Yes, I've followed the same steps with master, and I still get the error.
I changed my loop to execute 10,000 times:
cppad.git>git diff
diff --git a/example/sparse/sparse.cpp b/example/sparse/sparse.cpp
index e9bf09f5b..cddacaa29 100644
--- a/example/sparse/sparse.cpp
+++ b/example/sparse/sparse.cpp
@@ -64,6 +64,10 @@ int main(void)
CppAD::test_boolofvoid Run(group, width);
// This line is used by test_one.sh
+ for (int i = 0; i < 100000; i++) {
+ Run( colpack_jacobian, "colpack_jacobian" );
+ }
+# if 0
// BEGIN_SORT_THIS_LINE_PLUS_2
// external compiled tests
@@ -102,6 +106,7 @@ int main(void)
Run( sparse2eigen, "sparse2eigen" );
# endif
//
+# endif
// check for memory leak
bool memory_ok = CppAD::thread_alloc::free_all();
// print summary at end
cppad.git>
Then in the build/example/sparse directory I executed the command:
sparse>valgrind ./example_sparse > junk
==31944== Memcheck, a memory error detector
==31944== Copyright (C) 2002-2017, and GNU GPL'd, by Julian Seward et al.
==31944== Using Valgrind-3.16.1 and LibVEX; rerun with -h for copyright info
==31944== Command: ./example_sparse
==31944==
==31944==
==31944== HEAP SUMMARY:
==31944== in use at exit: 0 bytes in 0 blocks
==31944== total heap usage: 15,900,125 allocs, 15,900,125 frees, 6,703,210,377 bytes allocated
==31944==
==31944== All heap blocks were freed -- no leaks are possible
==31944==
==31944== For lists of detected and suppressed errors, rerun with: -s
==31944== ERROR SUMMARY: 0 errors from 0 contexts (suppressed: 0 from 0)
Perhaps you could figure out how to change the file bin/get_colpack.sh so that it builds a debug version of the Colpack library and then run the program in the debugger.
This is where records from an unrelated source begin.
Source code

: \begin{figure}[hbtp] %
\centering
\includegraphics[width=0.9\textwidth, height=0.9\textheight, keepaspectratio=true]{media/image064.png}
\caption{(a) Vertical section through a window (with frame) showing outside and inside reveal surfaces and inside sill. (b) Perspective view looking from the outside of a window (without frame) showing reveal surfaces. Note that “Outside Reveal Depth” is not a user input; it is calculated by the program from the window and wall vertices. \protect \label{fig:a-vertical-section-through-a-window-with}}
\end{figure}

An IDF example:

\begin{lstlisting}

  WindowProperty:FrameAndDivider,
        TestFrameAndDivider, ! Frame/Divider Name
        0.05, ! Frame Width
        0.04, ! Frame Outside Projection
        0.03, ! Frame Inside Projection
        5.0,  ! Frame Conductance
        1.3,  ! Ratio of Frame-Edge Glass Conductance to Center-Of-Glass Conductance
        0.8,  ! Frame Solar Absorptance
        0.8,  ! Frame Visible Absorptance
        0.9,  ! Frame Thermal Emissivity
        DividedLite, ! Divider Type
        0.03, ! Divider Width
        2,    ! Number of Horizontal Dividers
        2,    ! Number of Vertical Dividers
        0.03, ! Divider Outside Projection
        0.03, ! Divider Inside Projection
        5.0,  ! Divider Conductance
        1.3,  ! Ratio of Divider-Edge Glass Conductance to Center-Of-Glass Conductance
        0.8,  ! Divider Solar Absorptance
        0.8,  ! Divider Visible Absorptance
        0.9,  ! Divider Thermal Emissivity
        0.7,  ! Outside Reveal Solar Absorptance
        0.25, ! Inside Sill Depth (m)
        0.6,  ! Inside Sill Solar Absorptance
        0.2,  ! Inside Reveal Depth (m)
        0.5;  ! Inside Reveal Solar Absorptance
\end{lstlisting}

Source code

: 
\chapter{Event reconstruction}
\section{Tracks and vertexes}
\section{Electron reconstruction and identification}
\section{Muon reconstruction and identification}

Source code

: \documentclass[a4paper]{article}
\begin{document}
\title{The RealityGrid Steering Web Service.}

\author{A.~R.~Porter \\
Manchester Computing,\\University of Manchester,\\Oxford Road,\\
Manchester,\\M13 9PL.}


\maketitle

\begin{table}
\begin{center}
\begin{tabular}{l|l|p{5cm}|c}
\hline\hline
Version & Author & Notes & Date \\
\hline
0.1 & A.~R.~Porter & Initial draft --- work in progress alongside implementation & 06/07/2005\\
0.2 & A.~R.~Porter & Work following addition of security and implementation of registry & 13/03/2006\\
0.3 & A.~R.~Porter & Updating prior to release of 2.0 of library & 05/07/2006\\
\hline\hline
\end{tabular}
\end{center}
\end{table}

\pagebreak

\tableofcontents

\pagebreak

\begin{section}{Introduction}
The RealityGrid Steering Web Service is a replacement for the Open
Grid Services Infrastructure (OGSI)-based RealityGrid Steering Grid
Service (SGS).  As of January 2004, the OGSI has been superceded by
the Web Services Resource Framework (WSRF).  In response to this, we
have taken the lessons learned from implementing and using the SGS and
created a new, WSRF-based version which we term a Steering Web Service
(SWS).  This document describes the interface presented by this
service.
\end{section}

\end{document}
That might give us some more information.
@Saelyos
When I used adolc, I encountered the same problem as you. Have you solved this problem? Or will the same problem not occur just by using CPPAD instead?
I haven't solved this problem and I haven't had the time to investigate on why it fails when I use ColPack with CppAD or Adol-C. Fortunately, using CppAD without ColPack works perfectly for me.
I haven't solved this problem and I haven't had the time to investigate on why it fails when I use ColPack with CppAD or Adol-C. Fortunately, using CppAD without ColPack works perfectly for me.
thank you so much